Retype only the lines running from the beginning of the entries below to the line with "run in some", both included. Do not include pictures.

## MATERIAL FOR THIS TASK
******************************
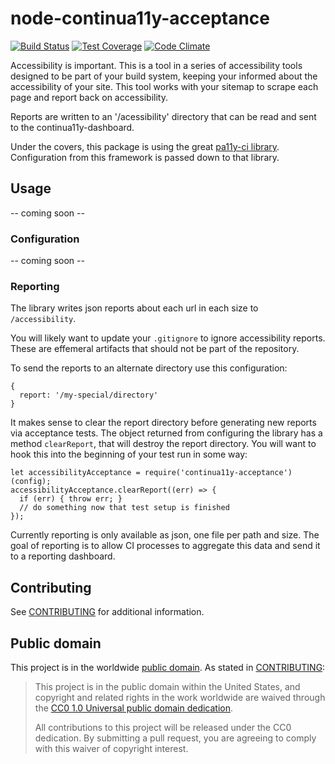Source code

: # node-continua11y-acceptance

[![Build Status](https://travis-ci.org/18F/node-continua11y-sitemapper.svg?branch=master)](https://travis-ci.org/18F/node-continua11y-sitemapper) [![Test Coverage](https://codeclimate.com/github/18F/node-continua11y-sitemapper/badges/coverage.svg)](https://codeclimate.com/github/18F/node-continua11y-sitemapper/coverage) [![Code Climate](https://codeclimate.com/github/18F/node-continua11y-sitemapper/badges/gpa.svg)](https://codeclimate.com/github/18F/node-continua11y-sitemapper)

Accessibility is important. This is a tool in a series of accessibility
tools designed to be part of your build system, keeping your informed
about the accessibility of your site. This tool works with your sitemap
to scrape each page and report back on accessibility.

Reports are written to an '/acessibility' directory that can be read and
sent to the continua11y-dashboard.

Under the covers, this package is using the great [pa11y-ci
library](https://githubs.com/pa11y/ci). Configuration from this
framework is passed down to that library.

## Usage
-- coming soon --

### Configuration
-- coming soon --

### Reporting

The library writes json reports about each url in each size to `/accessibility`.

You will likely want to update your `.gitignore` to ignore accessibility
reports. These are effemeral artifacts that should not be
part of the repository.

To send the reports to an alternate directory use this configuration:

    {
      report: '/my-special/directory'
    }

It makes sense to clear the report directory before generating new
reports via acceptance tests. The object returned from configuring the
library has a method `clearReport`, that will destroy the report
directory. You will want to hook this into the beginning of your test
run in some way:

    let accessibilityAcceptance = require('continua11y-acceptance')(config);
    accessibilityAcceptance.clearReport((err) => {
      if (err) { throw err; }
      // do something now that test setup is finished
    });

Currently reporting is only available as json, one file per path and
size. The goal of reporting is to allow CI processes to aggregate this
data and send it to a reporting dashboard.

## Contributing

See [CONTRIBUTING](CONTRIBUTING.md) for additional information.

## Public domain

This project is in the worldwide [public domain](LICENSE.md). As stated in [CONTRIBUTING](CONTRIBUTING.md):

> This project is in the public domain within the United States, and copyright and related rights in the work worldwide are waived through the [CC0 1.0 Universal public domain dedication](https://creativecommons.org/publicdomain/zero/1.0/).
>
> All contributions to this project will be released under the CC0 dedication. By submitting a pull request, you are agreeing to comply with this waiver of copyright interest.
******************************
## COMPLETED TASK
Source code

: # node-continua11y-acceptance

[![Build Status](https://travis-ci.org/18F/node-continua11y-sitemapper.svg?branch=master)](https://travis-ci.org/18F/node-continua11y-sitemapper) [![Test Coverage](https://codeclimate.com/github/18F/node-continua11y-sitemapper/badges/coverage.svg)](https://codeclimate.com/github/18F/node-continua11y-sitemapper/coverage) [![Code Climate](https://codeclimate.com/github/18F/node-continua11y-sitemapper/badges/gpa.svg)](https://codeclimate.com/github/18F/node-continua11y-sitemapper)

Accessibility is important. This is a tool in a series of accessibility
tools designed to be part of your build system, keeping your informed
about the accessibility of your site. This tool works with your sitemap
to scrape each page and report back on accessibility.

Reports are written to an '/acessibility' directory that can be read and
sent to the continua11y-dashboard.

Under the covers, this package is using the great [pa11y-ci
library](https://githubs.com/pa11y/ci). Configuration from this
framework is passed down to that library.

## Usage
-- coming soon --

### Configuration
-- coming soon --

### Reporting

The library writes json reports about each url in each size to `/accessibility`.

You will likely want to update your `.gitignore` to ignore accessibility
reports. These are effemeral artifacts that should not be
part of the repository.

To send the reports to an alternate directory use this configuration:

    {
      report: '/my-special/directory'
    }

It makes sense to clear the report directory before generating new
reports via acceptance tests. The object returned from configuring the
library has a method `clearReport`, that will destroy the report
directory. You will want to hook this into the beginning of your test
run in some way:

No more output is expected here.